▶ [Exercise aim]:
Without the images, repeat every line of the listing exactly.
****
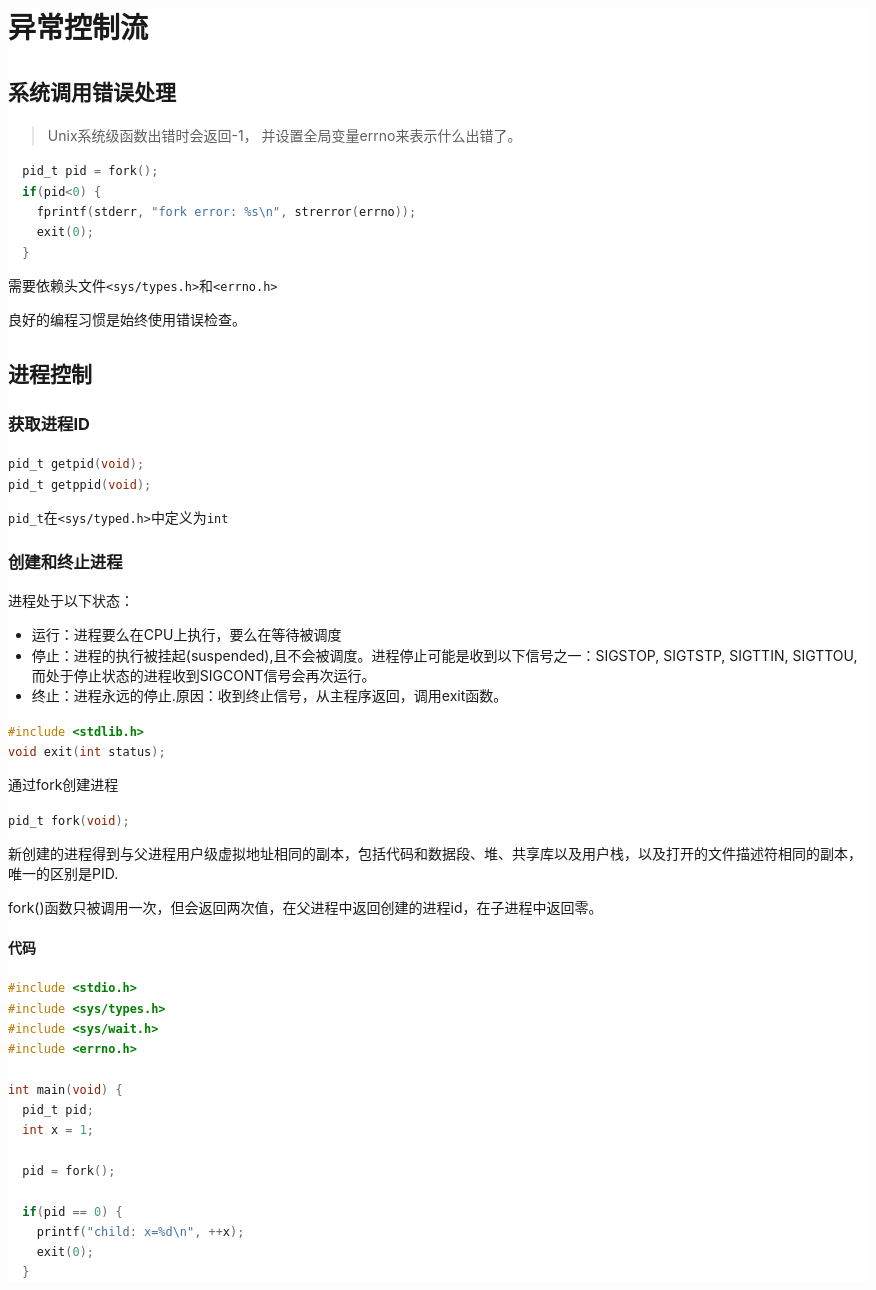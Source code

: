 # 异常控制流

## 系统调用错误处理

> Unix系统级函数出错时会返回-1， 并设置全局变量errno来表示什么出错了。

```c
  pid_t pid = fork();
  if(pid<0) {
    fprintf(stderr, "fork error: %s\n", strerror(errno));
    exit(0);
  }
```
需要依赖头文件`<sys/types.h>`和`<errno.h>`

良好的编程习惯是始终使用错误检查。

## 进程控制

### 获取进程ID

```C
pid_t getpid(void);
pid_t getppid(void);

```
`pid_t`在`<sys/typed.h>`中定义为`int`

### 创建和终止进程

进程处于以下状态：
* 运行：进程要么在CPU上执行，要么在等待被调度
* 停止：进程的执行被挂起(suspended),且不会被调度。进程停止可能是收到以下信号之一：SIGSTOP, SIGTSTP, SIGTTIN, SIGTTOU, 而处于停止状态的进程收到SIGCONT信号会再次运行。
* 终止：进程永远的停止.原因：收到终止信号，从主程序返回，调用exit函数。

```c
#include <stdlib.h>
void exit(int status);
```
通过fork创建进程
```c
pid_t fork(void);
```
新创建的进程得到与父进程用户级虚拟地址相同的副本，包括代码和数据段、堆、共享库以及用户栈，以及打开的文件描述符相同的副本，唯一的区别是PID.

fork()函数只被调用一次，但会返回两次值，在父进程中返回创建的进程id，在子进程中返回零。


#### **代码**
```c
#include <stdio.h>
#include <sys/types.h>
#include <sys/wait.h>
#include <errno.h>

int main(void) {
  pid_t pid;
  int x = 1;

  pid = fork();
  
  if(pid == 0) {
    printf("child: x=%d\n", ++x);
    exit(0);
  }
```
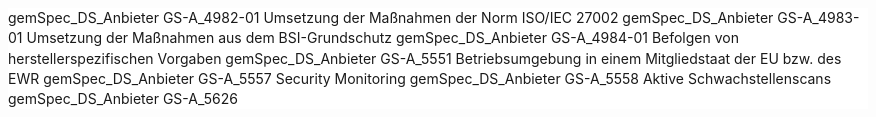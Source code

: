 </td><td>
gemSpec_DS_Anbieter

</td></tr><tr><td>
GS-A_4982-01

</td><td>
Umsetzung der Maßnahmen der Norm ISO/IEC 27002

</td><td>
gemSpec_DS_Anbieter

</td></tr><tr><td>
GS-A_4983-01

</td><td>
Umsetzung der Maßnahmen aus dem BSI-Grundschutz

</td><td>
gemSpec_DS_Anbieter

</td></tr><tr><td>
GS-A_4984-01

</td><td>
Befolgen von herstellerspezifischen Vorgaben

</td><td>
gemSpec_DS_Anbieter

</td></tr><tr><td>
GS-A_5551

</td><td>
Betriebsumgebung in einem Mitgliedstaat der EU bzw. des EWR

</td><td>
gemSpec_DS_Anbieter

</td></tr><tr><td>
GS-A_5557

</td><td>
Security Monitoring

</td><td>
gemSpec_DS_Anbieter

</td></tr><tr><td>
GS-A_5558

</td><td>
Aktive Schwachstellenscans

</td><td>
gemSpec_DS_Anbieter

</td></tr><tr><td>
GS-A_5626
****
▶ [Exercise output]:
Source code

: # 异常控制流

## 系统调用错误处理

> Unix系统级函数出错时会返回-1， 并设置全局变量errno来表示什么出错了。

```c
  pid_t pid = fork();
  if(pid<0) {
    fprintf(stderr, "fork error: %s\n", strerror(errno));
    exit(0);
  }
```
需要依赖头文件`<sys/types.h>`和`<errno.h>`

良好的编程习惯是始终使用错误检查。

## 进程控制

### 获取进程ID

```C
pid_t getpid(void);
pid_t getppid(void);

```
`pid_t`在`<sys/typed.h>`中定义为`int`

### 创建和终止进程

进程处于以下状态：
* 运行：进程要么在CPU上执行，要么在等待被调度
* 停止：进程的执行被挂起(suspended),且不会被调度。进程停止可能是收到以下信号之一：SIGSTOP, SIGTSTP, SIGTTIN, SIGTTOU, 而处于停止状态的进程收到SIGCONT信号会再次运行。
* 终止：进程永远的停止.原因：收到终止信号，从主程序返回，调用exit函数。

```c
#include <stdlib.h>
void exit(int status);
```
通过fork创建进程
```c
pid_t fork(void);
```
新创建的进程得到与父进程用户级虚拟地址相同的副本，包括代码和数据段、堆、共享库以及用户栈，以及打开的文件描述符相同的副本，唯一的区别是PID.

fork()函数只被调用一次，但会返回两次值，在父进程中返回创建的进程id，在子进程中返回零。


#### **代码**
```c
#include <stdio.h>
#include <sys/types.h>
#include <sys/wait.h>
#include <errno.h>

int main(void) {
  pid_t pid;
  int x = 1;

  pid = fork();
  
  if(pid == 0) {
    printf("child: x=%d\n", ++x);
    exit(0);
  }
```
Source code

: </td><td>
gemSpec_DS_Anbieter

</td></tr><tr><td>
GS-A_4982-01

</td><td>
Umsetzung der Maßnahmen der Norm ISO/IEC 27002

</td><td>
gemSpec_DS_Anbieter

</td></tr><tr><td>
GS-A_4983-01

</td><td>
Umsetzung der Maßnahmen aus dem BSI-Grundschutz

</td><td>
gemSpec_DS_Anbieter

</td></tr><tr><td>
GS-A_4984-01

</td><td>
Befolgen von herstellerspezifischen Vorgaben

</td><td>
gemSpec_DS_Anbieter

</td></tr><tr><td>
GS-A_5551

</td><td>
Betriebsumgebung in einem Mitgliedstaat der EU bzw. des EWR

</td><td>
gemSpec_DS_Anbieter

</td></tr><tr><td>
GS-A_5557

</td><td>
Security Monitoring

</td><td>
gemSpec_DS_Anbieter

</td></tr><tr><td>
GS-A_5558

</td><td>
Aktive Schwachstellenscans

</td><td>
gemSpec_DS_Anbieter

</td></tr><tr><td>
GS-A_5626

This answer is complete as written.